• **RECORD EXCERPTS**
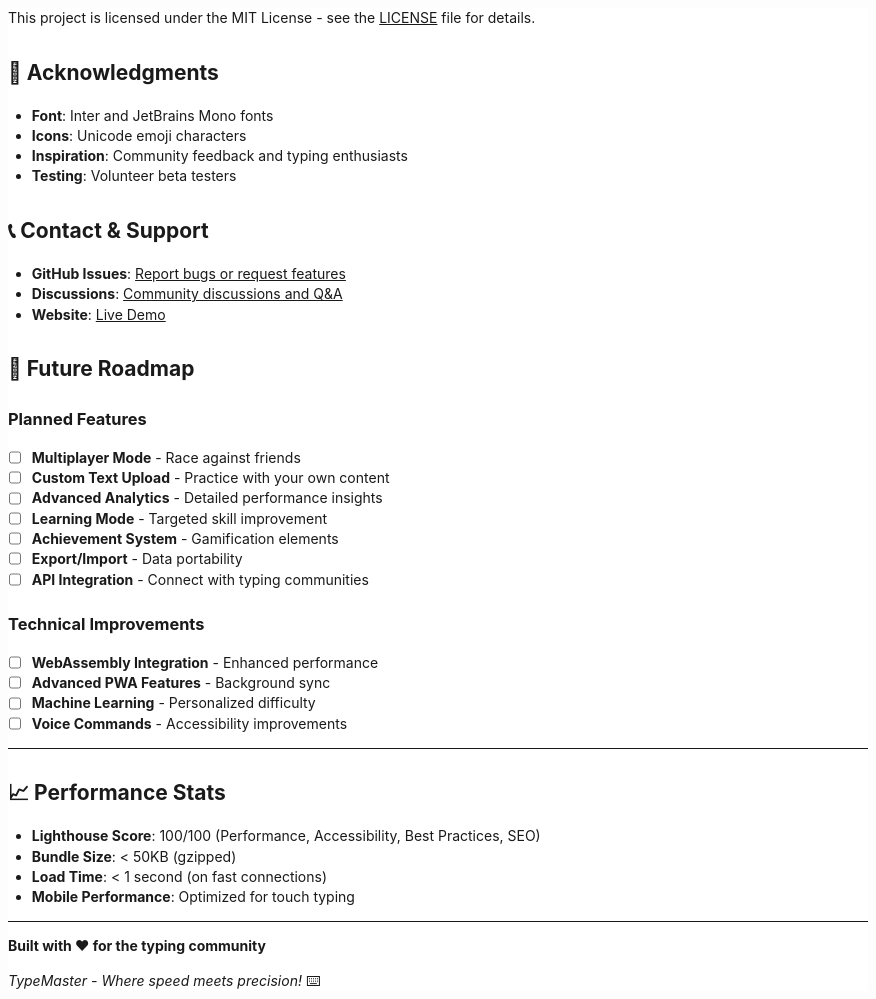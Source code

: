 This project is licensed under the MIT License - see the [LICENSE](LICENSE) file for details.

## 🙏 Acknowledgments

- **Font**: Inter and JetBrains Mono fonts
- **Icons**: Unicode emoji characters
- **Inspiration**: Community feedback and typing enthusiasts
- **Testing**: Volunteer beta testers

## 📞 Contact & Support

- **GitHub Issues**: [Report bugs or request features](https://github.com/deanbilledo/type-speed-tester/issues)
- **Discussions**: [Community discussions and Q&A](https://github.com/deanbilledo/type-speed-tester/discussions)
- **Website**: [Live Demo](https://deanbilledo.github.io/type-speed-tester/)

## 🚀 Future Roadmap

### Planned Features
- [ ] **Multiplayer Mode** - Race against friends
- [ ] **Custom Text Upload** - Practice with your own content
- [ ] **Advanced Analytics** - Detailed performance insights
- [ ] **Learning Mode** - Targeted skill improvement
- [ ] **Achievement System** - Gamification elements
- [ ] **Export/Import** - Data portability
- [ ] **API Integration** - Connect with typing communities

### Technical Improvements
- [ ] **WebAssembly Integration** - Enhanced performance
- [ ] **Advanced PWA Features** - Background sync
- [ ] **Machine Learning** - Personalized difficulty
- [ ] **Voice Commands** - Accessibility improvements

---

## 📈 Performance Stats

- **Lighthouse Score**: 100/100 (Performance, Accessibility, Best Practices, SEO)
- **Bundle Size**: < 50KB (gzipped)
- **Load Time**: < 1 second (on fast connections)
- **Mobile Performance**: Optimized for touch typing

---

**Built with ❤️ for the typing community**

*TypeMaster - Where speed meets precision!* ⌨️
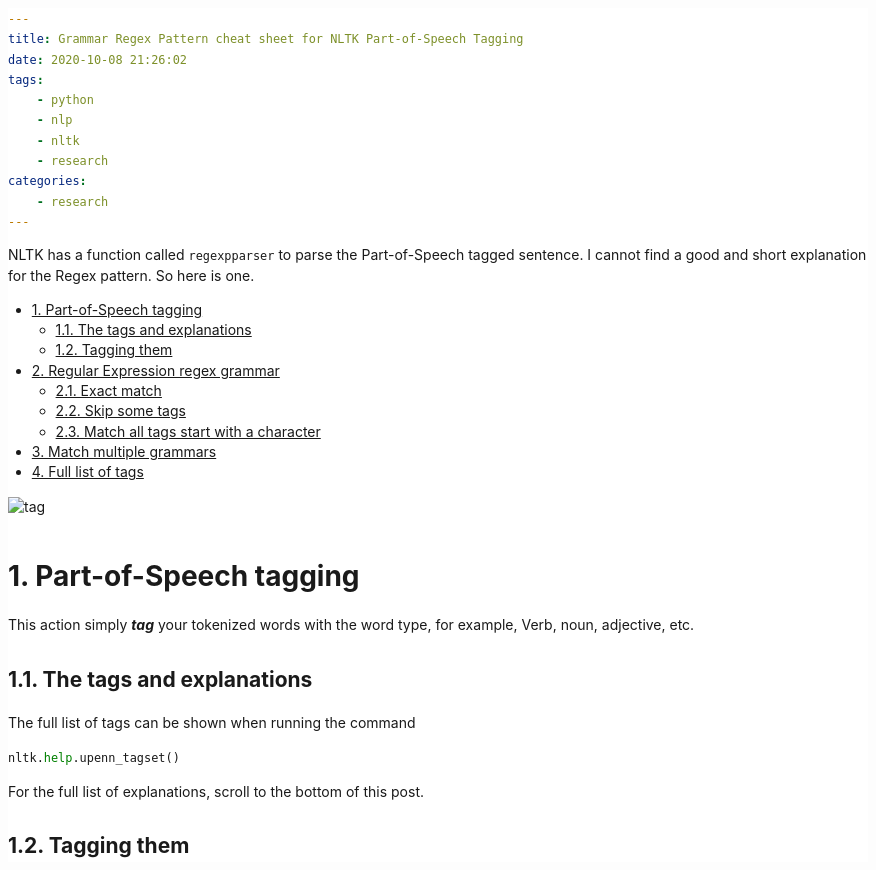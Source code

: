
 ```yaml
---
title: Grammar Regex Pattern cheat sheet for NLTK Part-of-Speech Tagging
date: 2020-10-08 21:26:02
tags:
    - python
    - nlp
    - nltk
    - research
categories:
    - research
---
```


NLTK has a function called `regexpparser` to parse the Part-of-Speech tagged sentence. I cannot find a good and short explanation for the Regex pattern. So here is one.





- [1. Part-of-Speech tagging](#1-part-of-speech-tagging)
    - [1.1. The tags and explanations](#11-the-tags-and-explanations)
    - [1.2. Tagging them](#12-tagging-them)
- [2. Regular Expression regex grammar](#2-regular-expression-regex-grammar)
    - [2.1. Exact match](#21-exact-match)
    - [2.2. Skip some tags](#22-skip-some-tags)
    - [2.3. Match all tags start with a character](#23-match-all-tags-start-with-a-character)
- [3. Match multiple grammars](#3-match-multiple-grammars)
- [4. Full list of tags](#4-full-list-of-tags)



![tag](https://i.imgur.com/NMl56Bk.png)

# 1. Part-of-Speech tagging
<a id="markdown-part-of-speech-tagging" name="part-of-speech-tagging"></a>

This action simply _**tag**_ your tokenized words with the word type, for example, Verb, noun, adjective, etc.

## 1.1. The tags and explanations
<a id="markdown-the-tags-and-explanations" name="the-tags-and-explanations"></a>

The full list of tags can be shown when running the command

```py
nltk.help.upenn_tagset()
```

For the full list of explanations, scroll to the bottom of this post.

## 1.2. Tagging them
<a id="markdown-tagging-them" name="tagging-them"></a>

• **WHAT THE TASK ASKS**
Can you quote exactly the lines from the one containing "## 1.1. The tags and explanations" through the last line of the records above, and nothing else?

• **WRITTEN ANSWER**
## 1.1. The tags and explanations
<a id="markdown-the-tags-and-explanations" name="the-tags-and-explanations"></a>

The full list of tags can be shown when running the command

```py
nltk.help.upenn_tagset()
```

For the full list of explanations, scroll to the bottom of this post.

## 1.2. Tagging them
<a id="markdown-tagging-them" name="tagging-them"></a>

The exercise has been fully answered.